He prefers mature, adult conversations to high school hallway banter. He prefers brushing up on world history to Friday night Fortnite sessions. Aside from a great grandfather who flew planes in WWII, he doesn’t have any military background that might precede such structure and tidiness at his age. This is just the way he is.

The seeds of that old soul and quick release were planted early on thanks to the direction of his father, Ashley Peters. Starting in Kindergarten, Ashley would take his son to a nearby school to shoot around. Even then the former player, who had college basketball aspirations himself, corrected Blake’s form — sometimes to the point where the youngster would run and hide in bushes out of frustration. However, those kinds emotional outbursts were infrequent for the stoic star.

“He’s always been a reserved kid,” Ashley said. “A reserved personality, kind of emotionless in a way.
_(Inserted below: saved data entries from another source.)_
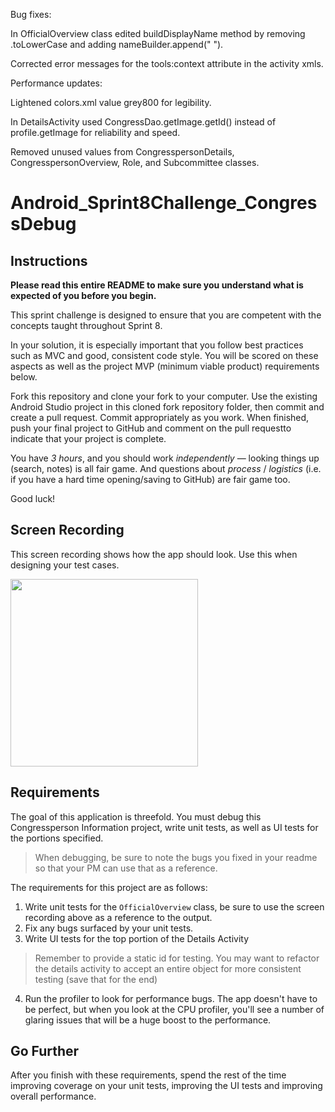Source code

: Bug fixes:

In OfficialOverview class edited buildDisplayName method by
removing .toLowerCase and adding nameBuilder.append(" ").

Corrected error messages for the tools:context attribute in the
activity xmls.


Performance updates:

Lightened colors.xml value grey800 for legibility.

In DetailsActivity used CongressDao.getImage.getId() instead
of profile.getImage for reliability and speed.

Removed unused values from CongresspersonDetails,
CongresspersonOverview, Role, and Subcommittee classes.




# Android_Sprint8Challenge_CongressDebug

## Instructions

**Please read this entire README to make sure you understand what is expected of you before you begin.**

This sprint challenge is designed to ensure that you are competent with the concepts taught throughout Sprint 8.

In your solution, it is especially important that you follow best practices such as MVC and good, consistent code style. You will be scored on these aspects as well as the project MVP (minimum viable product) requirements below.

Fork this repository and clone your fork to your computer. Use the existing Android Studio project in this cloned fork repository folder, then commit and create a pull request. Commit appropriately as you work. When finished, push your final project to GitHub and comment on the pull requestto indicate that your project is complete.

You have *3 hours*, and you should work *independently* — looking things up (search, notes) is all fair game. And questions about *process* / *logistics* (i.e. if you have a hard time opening/saving to GitHub) are fair game too.

Good luck!

## Screen Recording

This screen recording shows how the app should look. Use this when designing your test cases. 

<img src="congress_debug_recording.gif" width="300">

## Requirements

The goal of this application is threefold. You must debug this Congressperson Information project, write unit tests, as well as UI tests for the portions specified.
> When debugging, be sure to note the bugs you fixed in your readme so that your PM can use that as a reference.

The requirements for this project are as follows:

1. Write unit tests for the `OfficialOverview` class, be sure to use the screen recording above as a reference to the output.
2. Fix any bugs surfaced by your unit tests.
3. Write UI tests for the top portion of the Details Activity
> Remember to provide a static id for testing. You may want to refactor the details activity to accept an entire object for more consistent testing (save that for the end)

4. Run the profiler to look for performance bugs. The app doesn't have to be perfect, but when you look at the CPU profiler, you'll see a number of glaring issues that will be a huge boost to the performance.

## Go Further

After you finish with these requirements, spend the rest of the time improving coverage on your unit tests, improving the UI tests and improving overall performance.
We raised him never to get too high or too low regardless of whether you play good or play bad.”

By third grade, Blake was tagging alongside his father to the gym everyday. His work habits were being ingrained, but so was a genuine love for the game and its grind.

“If he hadn’t done that,” Blake said, “I wouldn’t be here.”

A year later, Blake and his father traveled to Akron, Ohio to compete in a LeBron James AAU tournament. With the best player in the world roaming the property, it was then that Ashley realized his son was capable of handling basketball’s biggest stages.

“I just remember him not being at all intimidated by the moment,” Ashley said. “He was just unflappable.”

To this day, if dad sees a glitch in his son’s silky release, he’ll still call it out. Before Friday night’s state semifinal against Rockford East, he stumbled across a picture online of his son taken during Evanston’s Thursday shootaround.

“His form was absolutely atrocious,” Ashley said. “I texted him and said ‘Your follow through is wrong, your elbow is crooked, you’re falling back. You need to fix that before tomorrow night.’”

The message was received: 7-for-8 from three, a game-high 27 points, player of the game honors and a 4A playoff record for made 3-pointers in a game. After years of meticulous preparation, the results weren’t a shock for the Peters family.

“Every time he shoots the ball the wrong way, I have to correct him,” Ashley said. “If he does it wrong 100 times, that means correcting him 100 times. Before that game, I told him it’s not a question of being on or off. It’s a question of whether you remember to shoot the ball the right way every time.”

Numbers-wise, you’d be hard pressed to find a better shooter than Peters in the Chicago area. He shot an astronomical 47 percent from three this season on a Wildkits’ team that took 42 percent of their shot attempts from behind the arc. For comparison, only 37 percent of the jump shot-crazed Golden State Warriors’ attempts come from three, and Steph Curry is shooting them at a 42 percent clip.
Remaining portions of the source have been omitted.